Ripeto con Armido  il concetto di abitare un territorio e di mettere un abito ad un territorio, perché credo che sia lo snodo per comprendere come sia “l’abito” importante per una dignità umana. Un abito lasciato sguarnito in questo sud, sia dalle famiglie colte che dalle famiglie ricche, che poi i due aggettivi viaggiavano insieme, un abito dimesso ed elemosinante il tozzo di pane, le briciole, affinché il popolo fosse sempre facilmente ricattabile. Elemosinante.

Il Galanti porterà rendiconto alla corte del re di Napoli e nessuno leggerà…

Un feudalesimo mai finito.

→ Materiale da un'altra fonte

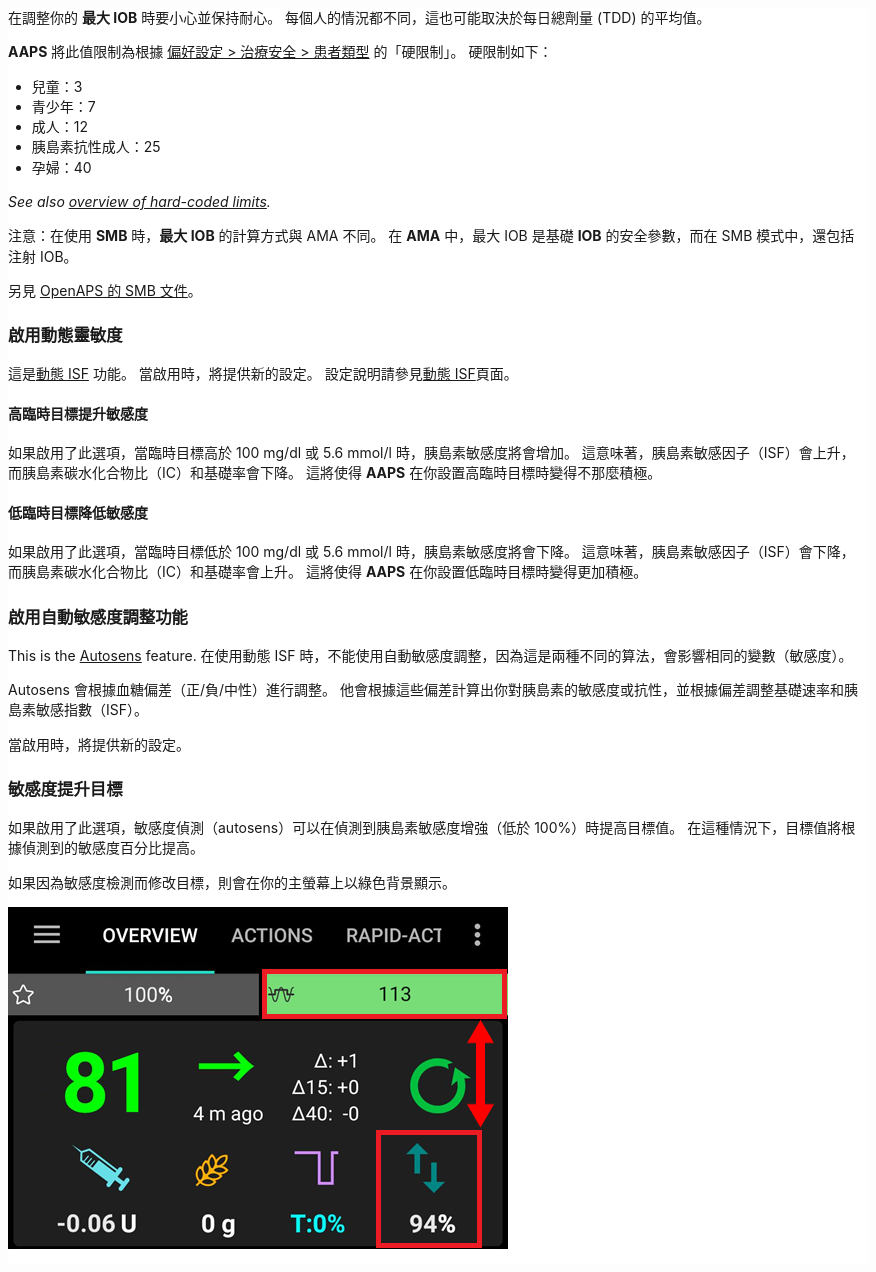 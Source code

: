 在調整你的 **最大 IOB** 時要小心並保持耐心。 每個人的情況都不同，這也可能取決於每日總劑量 (TDD) 的平均值。

**AAPS** 將此值限制為根據 [偏好設定 > 治療安全 > 患者類型](#preferences-patient-type) 的「硬限制」。 硬限制如下：

- 兒童：3
- 青少年：7
- 成人：12
- 胰島素抗性成人：25
- 孕婦：40

*See also [overview of hard-coded limits](#Open-APS-features-overview-of-hard-coded-limits).*

注意：在使用 **SMB** 時，**最大 IOB** 的計算方式與 AMA 不同。 在 **AMA** 中，最大 IOB 是基礎 **IOB** 的安全參數，而在 SMB 模式中，還包括注射 IOB。

另見 [OpenAPS 的 SMB 文件](https://openaps.readthedocs.io/en/latest/docs/Customize-Iterate/oref1.html#understanding-super-micro-bolus-smb)。

### 啟用動態靈敏度

這是[動態 ISF](../DailyLifeWithAaps/DynamicISF.md) 功能。 當啟用時，將提供新的設定。 設定說明請參見[動態 ISF](#dyn-isf-preferences)頁面。

#### 高臨時目標提升敏感度

如果啟用了此選項，當臨時目標高於 100 mg/dl 或 5.6 mmol/l 時，胰島素敏感度將會增加。 這意味著，胰島素敏感因子（ISF）會上升，而胰島素碳水化合物比（IC）和基礎率會下降。 這將使得 **AAPS** 在你設置高臨時目標時變得不那麼積極。

#### 低臨時目標降低敏感度

如果啟用了此選項，當臨時目標低於 100 mg/dl 或 5.6 mmol/l 時，胰島素敏感度將會下降。 這意味著，胰島素敏感因子（ISF）會下降，而胰島素碳水化合物比（IC）和基礎率會上升。 這將使得 **AAPS** 在你設置低臨時目標時變得更加積極。

### 啟用自動敏感度調整功能

This is the [Autosens](#Open-APS-features-autosens) feature. 在使用動態 ISF 時，不能使用自動敏感度調整，因為這是兩種不同的算法，會影響相同的變數（敏感度）。

Autosens 會根據血糖偏差（正/負/中性）進行調整。 他會根據這些偏差計算出你對胰島素的敏感度或抗性，並根據偏差調整基礎速率和胰島素敏感指數（ISF）。

當啟用時，將提供新的設定。

### 敏感度提升目標

如果啟用了此選項，敏感度偵測（autosens）可以在偵測到胰島素敏感度增強（低於 100%）時提高目標值。 在這種情況下，目標值將根據偵測到的敏感度百分比提高。

如果因為敏感度檢測而修改目標，則會在你的主螢幕上以綠色背景顯示。

![Autosens 修改目標](../images/Home2020_DynamicTargetAdjustment.png)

Con balzelli e demani, con proprietà della Curia Vescovile, con servitù mai eliminate.

Fra pregiudizio e analisi seria i racconti sono lo specchio di un non finito che da sempre è la dannazione di vivere qui, un incedere nelle paludi di un feticismo arcaico e di  una viltà nata dalla costrizione e dalla necessità.

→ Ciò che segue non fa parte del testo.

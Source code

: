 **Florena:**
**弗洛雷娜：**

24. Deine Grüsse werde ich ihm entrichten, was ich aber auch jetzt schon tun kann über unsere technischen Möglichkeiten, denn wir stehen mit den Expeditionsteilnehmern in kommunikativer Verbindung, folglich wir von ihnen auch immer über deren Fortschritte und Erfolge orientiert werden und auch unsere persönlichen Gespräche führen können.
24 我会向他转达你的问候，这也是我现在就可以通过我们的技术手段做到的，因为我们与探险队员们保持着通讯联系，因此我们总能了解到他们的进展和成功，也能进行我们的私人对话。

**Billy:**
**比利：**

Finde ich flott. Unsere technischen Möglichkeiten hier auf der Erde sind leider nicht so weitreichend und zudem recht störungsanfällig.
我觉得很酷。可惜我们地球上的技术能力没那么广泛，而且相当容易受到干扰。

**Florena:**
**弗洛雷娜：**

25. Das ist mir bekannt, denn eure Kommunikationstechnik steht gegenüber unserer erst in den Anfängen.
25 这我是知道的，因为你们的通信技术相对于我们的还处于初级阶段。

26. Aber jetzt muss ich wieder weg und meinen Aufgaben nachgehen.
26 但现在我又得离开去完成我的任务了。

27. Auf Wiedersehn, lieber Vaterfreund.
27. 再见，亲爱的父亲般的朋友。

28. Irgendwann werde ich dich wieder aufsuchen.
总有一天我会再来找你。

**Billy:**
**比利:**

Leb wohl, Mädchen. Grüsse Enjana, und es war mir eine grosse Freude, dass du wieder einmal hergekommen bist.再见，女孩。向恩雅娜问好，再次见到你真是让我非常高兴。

Lo scorrere di racconti su racconti acuisce lo sbalanco, la vertigine, il senso doloroso di vivere nel vuoto precipitare e nella perfida voglia di imbrogliare qualsiasi forestiero, oppure di blandirlo perché potrebbe  esser utile.

Nella noia e nel disprezzo verso ciò che appartiene a tutti, le menti più eccelse declinano il latinorum, era questa l’impressione di Giorgio Bocca, nel suo Inferno.
“Alla Grande” era la scritta sui muri di Capizzaglie,  come ora,   nel nostro inferno, solo nel ricordo bellissimo, malgrado la palude da bonificare,  un mare  avvelenato e una terra sporcata dai rifiuti di mezza Europa.

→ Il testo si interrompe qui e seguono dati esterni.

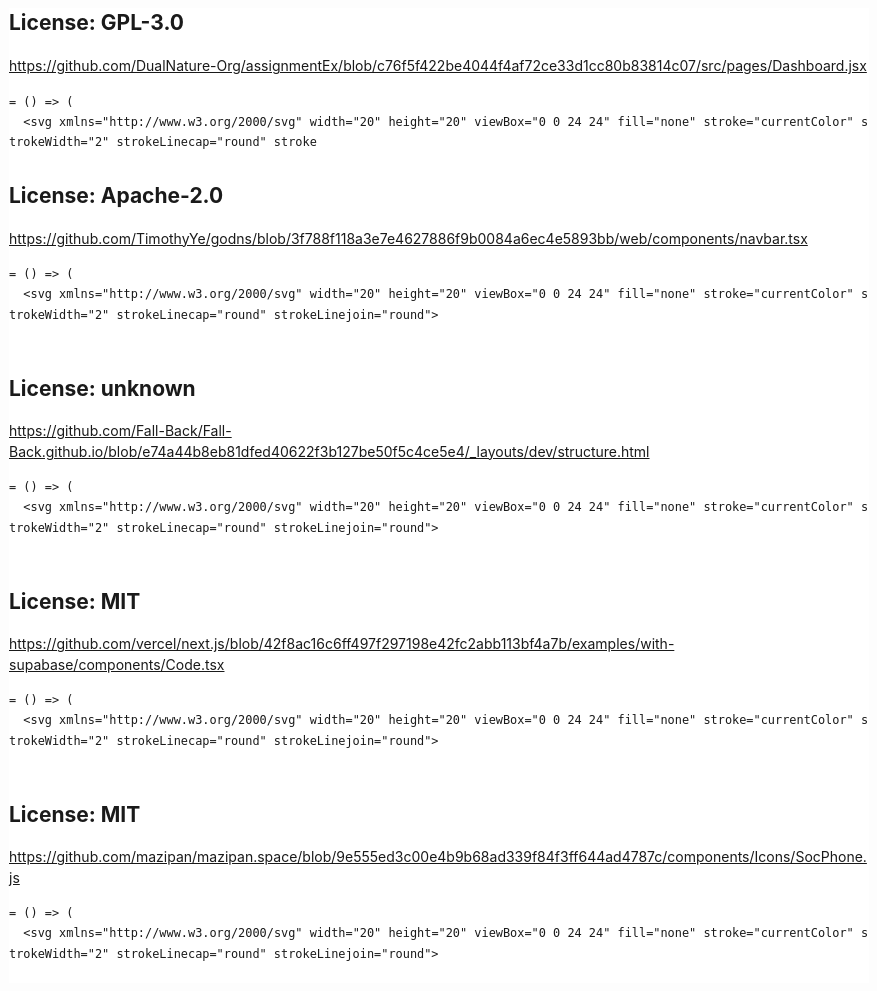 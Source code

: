 
## License: GPL-3.0
https://github.com/DualNature-Org/assignmentEx/blob/c76f5f422be4044f4af72ce33d1cc80b83814c07/src/pages/Dashboard.jsx

```
= () => (
  <svg xmlns="http://www.w3.org/2000/svg" width="20" height="20" viewBox="0 0 24 24" fill="none" stroke="currentColor" strokeWidth="2" strokeLinecap="round" stroke
```


## License: Apache-2.0
https://github.com/TimothyYe/godns/blob/3f788f118a3e7e4627886f9b0084a6ec4e5893bb/web/components/navbar.tsx

```
= () => (
  <svg xmlns="http://www.w3.org/2000/svg" width="20" height="20" viewBox="0 0 24 24" fill="none" stroke="currentColor" strokeWidth="2" strokeLinecap="round" strokeLinejoin="round">
    
```


## License: unknown
https://github.com/Fall-Back/Fall-Back.github.io/blob/e74a44b8eb81dfed40622f3b127be50f5c4ce5e4/_layouts/dev/structure.html

```
= () => (
  <svg xmlns="http://www.w3.org/2000/svg" width="20" height="20" viewBox="0 0 24 24" fill="none" stroke="currentColor" strokeWidth="2" strokeLinecap="round" strokeLinejoin="round">
    
```


## License: MIT
https://github.com/vercel/next.js/blob/42f8ac16c6ff497f297198e42fc2abb113bf4a7b/examples/with-supabase/components/Code.tsx

```
= () => (
  <svg xmlns="http://www.w3.org/2000/svg" width="20" height="20" viewBox="0 0 24 24" fill="none" stroke="currentColor" strokeWidth="2" strokeLinecap="round" strokeLinejoin="round">
    
```


## License: MIT
https://github.com/mazipan/mazipan.space/blob/9e555ed3c00e4b9b68ad339f84f3ff644ad4787c/components/Icons/SocPhone.js

```
= () => (
  <svg xmlns="http://www.w3.org/2000/svg" width="20" height="20" viewBox="0 0 24 24" fill="none" stroke="currentColor" strokeWidth="2" strokeLinecap="round" strokeLinejoin="round">
    
```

Unica locanda sembra essere Il Fondaco del Fico ed unico luogo più o meno colto era Maida… più o meno, così da Didier,  Dumas e gli altri

L’ideale stessa della sporcizia.

Lenormant intanto fa  un riepilogo  che non è più un diario ma una risalita storica fino agli Enotri.

Una risalita lunga.  Lenormant se ne accorge  e scrive “Temo di aver abusato della pazienza del lettore e di averlo stancato. Tuttavia, la ricerca alla quale ci siamo dedicati, ci ha dato l’occasione di passare in rassegna qualche fatto storico non privo d’interesse.”

E ritorniamo al 1940, dopo la bonifica dalla malaria

La bonifica e nuovi paesi. San Pietro a Maida Scalo.  Imposti dall’alto e vuoti per molto tempo. Disabitati. Non riconosciuti.

Che il silenzio sia sublime solo nella disperazione di un dolore muto…

E Giuliano Santoro aggiunge “Lamezia è un posto stranissimo, nato dall’unificazione dei paesi di Nicastro, Sambiase e Sant’Eufemia. È uno dei luoghi topici dell’immaginario del disastro calabrese.” Su due piedi. Camminando per un mese attraverso la Calabria

Termini così questa raccolta di scritti, una sistemazione di autori che altrimenti sarebbero dispersi, nella perdita continua di conoscenze.

Se ti eri riproposto altro non so, io vi ho letto questo silenzio e lo stesso difficile incedere nei sentieri ancora ostici e poco praticabili di una Calabria straniera ai suoi stessi abitanti, quella amnesia dei luoghi che tanto ci priva di occhi per vedere.

Leggo con mestizia, con grande compassione anche verso me stessa,  una appartenenza ad un luogo così difficile, nella consapevolezza  che anche queste mie stringate parole possano essere derise da lettori acculturati e felicemente non dissimili dai loro progenitori qui ben rappresentati e descritti.

Ci  salva solo la stima che si ha  per pochissimi, e solo  per quelle eccezioni che si intravedono in ogni epoca storica ed in ogni luogo e che danno il respiro per poter continuare ad aver voglia di scrivere nelle macerie e sulle macerie che si perpetuano.

Nel viaggio da Goethe a noi sulle rovine.

Le querce sono in fiore, un profumo che veleno è.